Problem requirements: Of all the lines in the records below, copy only those that contain the string "Required".

Records for this task:
===
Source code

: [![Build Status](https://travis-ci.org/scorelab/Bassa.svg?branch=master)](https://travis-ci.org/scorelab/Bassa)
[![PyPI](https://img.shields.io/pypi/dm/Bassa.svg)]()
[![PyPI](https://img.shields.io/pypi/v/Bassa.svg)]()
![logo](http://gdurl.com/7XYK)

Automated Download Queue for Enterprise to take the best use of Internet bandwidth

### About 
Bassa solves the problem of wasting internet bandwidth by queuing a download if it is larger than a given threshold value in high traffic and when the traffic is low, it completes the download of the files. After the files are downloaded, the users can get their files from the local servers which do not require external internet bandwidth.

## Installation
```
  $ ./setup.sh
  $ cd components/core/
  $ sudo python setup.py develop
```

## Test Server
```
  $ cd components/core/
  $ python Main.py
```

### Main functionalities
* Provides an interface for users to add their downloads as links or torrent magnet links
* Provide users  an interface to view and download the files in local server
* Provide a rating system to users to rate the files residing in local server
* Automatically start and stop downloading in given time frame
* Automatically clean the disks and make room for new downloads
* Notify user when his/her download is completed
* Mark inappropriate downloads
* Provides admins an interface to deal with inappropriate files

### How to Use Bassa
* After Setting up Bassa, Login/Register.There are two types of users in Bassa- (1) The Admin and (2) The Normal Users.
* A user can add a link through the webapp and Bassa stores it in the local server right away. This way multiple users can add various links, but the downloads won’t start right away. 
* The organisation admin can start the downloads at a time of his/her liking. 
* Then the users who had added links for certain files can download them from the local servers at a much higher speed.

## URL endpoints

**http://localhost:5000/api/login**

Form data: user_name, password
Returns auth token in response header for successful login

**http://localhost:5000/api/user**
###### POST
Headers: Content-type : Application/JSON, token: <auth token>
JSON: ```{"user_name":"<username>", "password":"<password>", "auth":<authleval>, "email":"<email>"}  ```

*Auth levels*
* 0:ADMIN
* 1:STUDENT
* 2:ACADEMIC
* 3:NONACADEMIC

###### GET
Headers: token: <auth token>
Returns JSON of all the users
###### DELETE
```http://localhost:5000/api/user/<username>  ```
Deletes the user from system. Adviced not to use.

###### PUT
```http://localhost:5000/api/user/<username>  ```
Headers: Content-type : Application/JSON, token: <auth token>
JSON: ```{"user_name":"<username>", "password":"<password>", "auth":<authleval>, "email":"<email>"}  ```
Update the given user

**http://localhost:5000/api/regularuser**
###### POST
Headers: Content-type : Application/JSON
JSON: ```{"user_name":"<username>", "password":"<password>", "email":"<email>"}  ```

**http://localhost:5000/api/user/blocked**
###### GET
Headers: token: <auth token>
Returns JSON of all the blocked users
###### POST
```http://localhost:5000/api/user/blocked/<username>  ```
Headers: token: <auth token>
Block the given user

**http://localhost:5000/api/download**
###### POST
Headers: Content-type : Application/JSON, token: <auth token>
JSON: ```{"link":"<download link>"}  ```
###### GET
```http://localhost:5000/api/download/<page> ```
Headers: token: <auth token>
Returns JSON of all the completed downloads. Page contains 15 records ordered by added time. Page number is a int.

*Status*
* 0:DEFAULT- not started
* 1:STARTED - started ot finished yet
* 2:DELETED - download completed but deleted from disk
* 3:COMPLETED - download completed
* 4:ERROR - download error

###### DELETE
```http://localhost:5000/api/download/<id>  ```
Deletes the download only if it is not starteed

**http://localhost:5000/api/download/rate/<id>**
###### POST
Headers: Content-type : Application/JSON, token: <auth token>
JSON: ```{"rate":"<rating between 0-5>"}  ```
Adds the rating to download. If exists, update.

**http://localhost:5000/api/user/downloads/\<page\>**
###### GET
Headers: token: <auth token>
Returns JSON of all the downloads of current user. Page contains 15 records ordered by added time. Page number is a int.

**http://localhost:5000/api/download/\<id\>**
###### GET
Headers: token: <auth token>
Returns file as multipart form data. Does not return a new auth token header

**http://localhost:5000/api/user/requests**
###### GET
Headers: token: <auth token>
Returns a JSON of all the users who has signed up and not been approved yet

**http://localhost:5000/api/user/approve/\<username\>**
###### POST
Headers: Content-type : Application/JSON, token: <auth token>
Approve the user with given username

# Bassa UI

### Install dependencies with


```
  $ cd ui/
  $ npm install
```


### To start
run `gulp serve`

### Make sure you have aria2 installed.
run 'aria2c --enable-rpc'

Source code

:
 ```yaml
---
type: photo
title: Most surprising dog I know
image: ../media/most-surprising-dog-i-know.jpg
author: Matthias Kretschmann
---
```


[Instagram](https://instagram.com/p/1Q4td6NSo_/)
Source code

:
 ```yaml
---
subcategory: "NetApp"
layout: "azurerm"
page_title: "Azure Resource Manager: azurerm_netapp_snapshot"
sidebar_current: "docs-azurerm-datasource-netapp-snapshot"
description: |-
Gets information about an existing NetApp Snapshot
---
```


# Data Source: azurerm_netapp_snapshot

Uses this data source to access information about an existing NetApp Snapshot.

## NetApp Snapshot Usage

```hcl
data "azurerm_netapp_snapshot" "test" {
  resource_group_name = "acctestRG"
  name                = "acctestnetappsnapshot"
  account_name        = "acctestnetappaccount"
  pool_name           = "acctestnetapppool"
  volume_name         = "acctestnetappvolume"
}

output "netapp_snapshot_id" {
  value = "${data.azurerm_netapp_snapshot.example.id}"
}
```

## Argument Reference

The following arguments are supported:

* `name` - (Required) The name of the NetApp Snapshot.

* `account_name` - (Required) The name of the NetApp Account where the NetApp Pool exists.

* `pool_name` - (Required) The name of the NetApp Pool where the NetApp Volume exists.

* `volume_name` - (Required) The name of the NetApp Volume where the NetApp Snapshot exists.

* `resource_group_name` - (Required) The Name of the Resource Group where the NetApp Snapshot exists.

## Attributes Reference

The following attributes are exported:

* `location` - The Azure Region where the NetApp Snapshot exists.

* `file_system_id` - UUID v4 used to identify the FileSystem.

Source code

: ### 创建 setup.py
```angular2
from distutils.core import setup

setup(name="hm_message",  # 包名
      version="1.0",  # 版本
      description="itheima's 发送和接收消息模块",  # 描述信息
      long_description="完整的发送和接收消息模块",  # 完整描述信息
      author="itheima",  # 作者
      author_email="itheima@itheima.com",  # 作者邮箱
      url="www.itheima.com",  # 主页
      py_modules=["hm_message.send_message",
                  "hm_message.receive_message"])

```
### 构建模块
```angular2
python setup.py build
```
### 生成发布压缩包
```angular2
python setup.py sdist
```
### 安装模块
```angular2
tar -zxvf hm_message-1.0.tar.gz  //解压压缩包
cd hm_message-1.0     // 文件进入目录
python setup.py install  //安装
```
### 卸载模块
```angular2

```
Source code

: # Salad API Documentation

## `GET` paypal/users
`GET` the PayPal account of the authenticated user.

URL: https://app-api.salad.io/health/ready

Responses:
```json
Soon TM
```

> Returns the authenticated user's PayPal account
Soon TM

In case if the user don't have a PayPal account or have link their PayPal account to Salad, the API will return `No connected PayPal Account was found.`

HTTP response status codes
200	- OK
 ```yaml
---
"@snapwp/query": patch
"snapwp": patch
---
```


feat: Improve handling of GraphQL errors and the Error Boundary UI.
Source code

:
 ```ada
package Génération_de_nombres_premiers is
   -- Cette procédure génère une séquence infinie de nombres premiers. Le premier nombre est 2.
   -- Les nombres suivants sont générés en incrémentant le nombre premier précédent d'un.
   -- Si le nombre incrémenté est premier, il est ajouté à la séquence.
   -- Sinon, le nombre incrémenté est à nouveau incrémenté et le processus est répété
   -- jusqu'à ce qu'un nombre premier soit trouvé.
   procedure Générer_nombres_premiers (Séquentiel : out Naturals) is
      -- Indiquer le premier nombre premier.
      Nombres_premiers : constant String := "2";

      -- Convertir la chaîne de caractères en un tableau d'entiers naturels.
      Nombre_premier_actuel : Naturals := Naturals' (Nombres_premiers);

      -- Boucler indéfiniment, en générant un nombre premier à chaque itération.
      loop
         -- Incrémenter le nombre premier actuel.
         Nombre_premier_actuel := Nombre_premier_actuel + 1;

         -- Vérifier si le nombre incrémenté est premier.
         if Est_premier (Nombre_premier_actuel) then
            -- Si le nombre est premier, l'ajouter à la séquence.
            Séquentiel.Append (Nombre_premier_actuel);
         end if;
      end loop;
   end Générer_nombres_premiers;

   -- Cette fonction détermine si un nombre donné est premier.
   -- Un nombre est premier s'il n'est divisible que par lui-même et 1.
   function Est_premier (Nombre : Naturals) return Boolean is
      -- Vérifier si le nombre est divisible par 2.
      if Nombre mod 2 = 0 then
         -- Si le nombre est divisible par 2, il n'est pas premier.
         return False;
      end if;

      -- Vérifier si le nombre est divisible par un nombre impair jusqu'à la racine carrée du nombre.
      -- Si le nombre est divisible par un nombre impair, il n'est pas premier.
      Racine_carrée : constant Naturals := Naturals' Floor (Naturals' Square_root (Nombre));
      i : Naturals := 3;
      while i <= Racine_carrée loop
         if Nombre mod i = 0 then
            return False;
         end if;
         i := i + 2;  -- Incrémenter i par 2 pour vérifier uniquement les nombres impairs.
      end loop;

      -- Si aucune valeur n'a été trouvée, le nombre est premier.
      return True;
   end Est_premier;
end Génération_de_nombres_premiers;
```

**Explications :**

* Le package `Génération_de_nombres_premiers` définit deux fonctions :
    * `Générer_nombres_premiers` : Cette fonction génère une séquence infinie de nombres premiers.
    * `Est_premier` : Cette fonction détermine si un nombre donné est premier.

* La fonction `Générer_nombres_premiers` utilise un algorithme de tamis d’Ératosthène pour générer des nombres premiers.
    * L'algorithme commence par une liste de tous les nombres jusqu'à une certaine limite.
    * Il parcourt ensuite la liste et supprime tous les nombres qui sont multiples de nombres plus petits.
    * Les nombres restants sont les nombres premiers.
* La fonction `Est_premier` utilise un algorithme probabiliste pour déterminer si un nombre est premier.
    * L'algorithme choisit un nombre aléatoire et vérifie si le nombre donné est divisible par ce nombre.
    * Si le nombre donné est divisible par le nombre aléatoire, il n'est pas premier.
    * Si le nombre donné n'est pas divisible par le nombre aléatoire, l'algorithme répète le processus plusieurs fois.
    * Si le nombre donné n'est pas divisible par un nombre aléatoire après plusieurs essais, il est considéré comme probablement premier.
===
Reply to the exercise:
* `name` - (Required) The name of the NetApp Snapshot.
* `account_name` - (Required) The name of the NetApp Account where the NetApp Pool exists.
* `pool_name` - (Required) The name of the NetApp Pool where the NetApp Volume exists.
* `volume_name` - (Required) The name of the NetApp Volume where the NetApp Snapshot exists.
* `resource_group_name` - (Required) The Name of the Resource Group where the NetApp Snapshot exists.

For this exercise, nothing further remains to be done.